Choosing what to keep
At the UNIGE, research data produced by the University's staff in the course of their duties are the property of the institution. (art.15 LU).
The Directive sur l’intégrité dans la recherche scientifique stipulates that "les données de base" (defined as "données relatives à l’avancement de la recherche et les résultats des expériences originelles") must be kept securely for at least five years after the research has been completed. It states that it is the responsibility of the project leader to ensure that this is the case and that, should he/she leave the University, it will continue to be held appropriately within the University. (Guideline, point 2.6)
Beyond this period and/or for research data that would not meet this definition of "données de base", a selection may be relevant. Indeed, while it is tempting to keep everything, just in case, this implies exponential costs and makes it even more difficult to find, or discover, the truly relevant or important things.
What does selection involve?
Choosing what to keep and what can be disposed of or deleted is always going to involve a subjective judgement, as nobody knows exactly what information is going to be wanted in the future.
Because of this subjective element, it is important that, as far as possible, the author of the data is involved in this selection process, abides by the policies that apply to his/her project (e.g. those of the funders) and scrupulously documents the decisions made and the reasons for them. It will not be a perfect process, but should at least be a sensible one.
How do I know what to keep and what to delete?
- does my funder or the university need me to keep this data and / or make it available for a certain amount of time?
- does this data constitute the 'vital records' of a project, organisation or consortium and therefore need to be retained indefinitely?

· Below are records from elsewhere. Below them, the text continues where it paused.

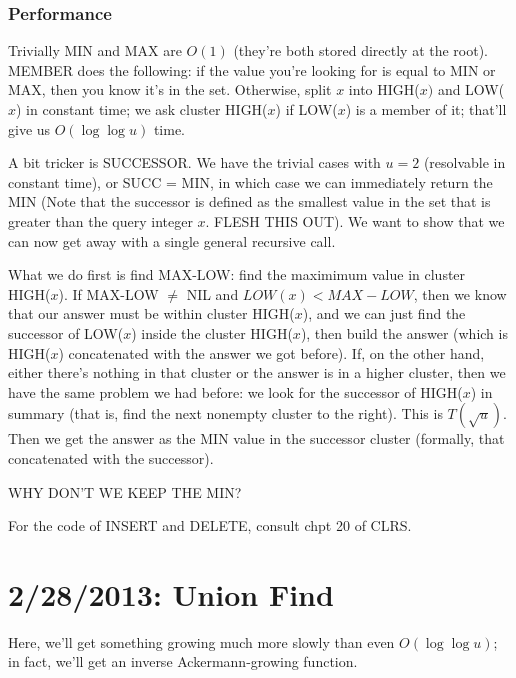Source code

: \documentclass{article}
\begin{document}
\subsubsection{Performance}

Trivially MIN and MAX are $O(1)$ (they're both stored directly at the root).
MEMBER does the following: if the value you're looking for is equal to
MIN or MAX, then you know it's in the set.
Otherwise, split $x$ into HIGH($x)$ and LOW($x$) in constant time; we ask
cluster HIGH($x$) if LOW($x$) is a member of it; that'll give us
$O(\log\log u)$ time.

A bit tricker is SUCCESSOR.
We have the trivial cases with $u=2$ (resolvable in constant time), or
SUCC = MIN,
in which case we can immediately return the MIN (Note that the successor
is defined as the smallest value in the set that is greater than the
query integer $x$. FLESH THIS OUT).
We want to show that we can now get away with a single general recursive
call.

What we do first is find MAX-LOW: find the maximimum value in
cluster HIGH($x$).
If MAX-LOW $\neq$ NIL and $LOW(x) < MAX-LOW$, then we know that our answer
must be within cluster HIGH($x$), and we can just find the successor
of LOW($x$) inside the cluster HIGH($x$), then build the answer (which is
HIGH($x$) concatenated with the answer we got before).
If, on the other hand, either there's nothing in that cluster or the answer
is in a higher cluster, then we have the same problem we had
before: we look for the successor of HIGH($x$) in summary (that is, find the
next nonempty cluster to the right). This is $T(\sqrt u)$.
Then we get the answer as the MIN value in the successor cluster (formally,
that concatenated with the successor).

WHY DON'T WE KEEP THE MIN?


For the code of INSERT and DELETE, consult chpt 20 of CLRS.



\section{2/28/2013: Union Find}

Here, we'll get something growing much more slowly than even $O(\log\log u)$;
in fact, we'll get an inverse Ackermann-growing function.
\end{document}
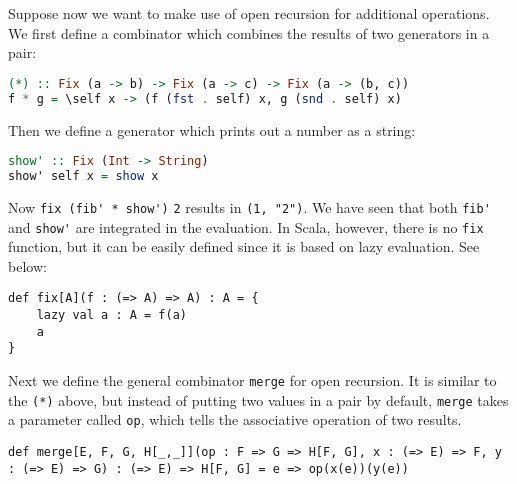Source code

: Suppose now we want to make use of open recursion for additional operations. We first define a combinator which combines the results of two generators in a pair:
\begin{lstlisting}[language=Haskell,keywords={}]
(*) :: Fix (a -> b) -> Fix (a -> c) -> Fix (a -> (b, c))
f * g = \self x -> (f (fst . self) x, g (snd . self) x)
\end{lstlisting}
Then we define a generator which prints out a number as a string:
\begin{lstlisting}[language=Haskell,keywords={}]
show' :: Fix (Int -> String)
show' self x = show x
\end{lstlisting}
Now \lstinline{fix (fib'}\lstinline{ * show')} \lstinline{2} results in \lstinline{(1, "2")}. We have seen that both \lstinline{fib'} and \lstinline{show'} are integrated in the evaluation. In Scala, however, there is no \lstinline{fix} function, but it can be easily defined since it is based on lazy evaluation. See below:
\begin{lstlisting}
def fix[A](f : (=> A) => A) : A = {
    lazy val a : A = f(a)
    a
}
\end{lstlisting}
Next we define the general combinator \lstinline{merge} for open recursion. It is similar to the \lstinline{(*)} above, but instead of putting two values in a pair by default, \lstinline{merge} takes a parameter called \lstinline{op}, which tells the associative operation of two results.
\begin{lstlisting}
def merge[E, F, G, H[_,_]](op : F => G => H[F, G], x : (=> E) => F, y : (=> E) => G) : (=> E) => H[F, G] = e => op(x(e))(y(e))
\end{lstlisting}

- do I have the legal and intellectual property rights to keep and re-use this data? If not, can these be negotiated?
- does sufficient documentation and descriptive information (‘metadata’) exist to explain the data, and allow the data or record to be found wherever it ends up being stored? (in other words, how FAIR is this data?)
- if I need to pay to keep the data, can I afford it?
Once you have sorted through your files by asking yourself the above questions, you can :
- Check your data protection responsibilities (consent, legal obligations and ethical considerations, anonymisation)
- Prepare the documentation for each of your files for inclusion in an archive (README File, metadata, naming, ...) and if necessary, convert them into a format suitable for long-term preservation.
- Inform you on the steps to follow to deposit them in a data repository in order to preserve them durably and eventually share them.